He wrapped his arms tighter around himself, his fingers twining in the coarse fabric of the ragged shirt he had been dressed in. The shirt was no more than a rag -- worn down to the bare fibers and peppered with holes.
"I am here, Jack. Please look at me. I'm right in front of you."
He raised his head slightly, saw only a white blur. The light from the hole in the ceiling poured down, casting a dust-filled spotlight over where Daniel’s voice was coming from. Why were they tormenting him with Daniel's voice?
"No, you're not. You're gone! I saw you. I saw you leave...." His words dissolved into a bout of violent coughing that sent stars scurrying in front of his eyes, his chest on fire. When he could speak again, he gasped, "Trick..."
"A trick?" Daniel's voice echoed somewhat curiously.

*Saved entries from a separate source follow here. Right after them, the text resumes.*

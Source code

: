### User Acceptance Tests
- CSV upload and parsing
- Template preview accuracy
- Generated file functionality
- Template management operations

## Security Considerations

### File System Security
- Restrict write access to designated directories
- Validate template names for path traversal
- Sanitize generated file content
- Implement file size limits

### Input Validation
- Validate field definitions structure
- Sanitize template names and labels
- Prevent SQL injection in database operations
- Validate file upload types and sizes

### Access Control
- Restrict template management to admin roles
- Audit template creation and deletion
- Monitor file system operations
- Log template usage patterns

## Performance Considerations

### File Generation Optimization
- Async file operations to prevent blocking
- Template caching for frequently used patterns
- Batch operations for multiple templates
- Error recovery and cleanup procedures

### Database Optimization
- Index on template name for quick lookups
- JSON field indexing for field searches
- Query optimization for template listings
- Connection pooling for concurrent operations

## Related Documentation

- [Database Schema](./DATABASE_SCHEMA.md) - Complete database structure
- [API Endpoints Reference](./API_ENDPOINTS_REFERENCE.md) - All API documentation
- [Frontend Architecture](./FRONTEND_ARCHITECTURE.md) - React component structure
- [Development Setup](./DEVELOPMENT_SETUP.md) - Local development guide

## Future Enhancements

Jack darted a glance through the light, squinting at the blur. He thought he saw Daniel's face, saw that perplexed little frown Daniel always got when Jack said something nuts. The familiar blue eyes focused on him.
It sure looks and sounds like Daniel, Jack thought. He shook his head wildly, ignoring the flare of pain, and squeezed his eyes shut. He wasn't going to fall for it, wasn't going to let them do this to him.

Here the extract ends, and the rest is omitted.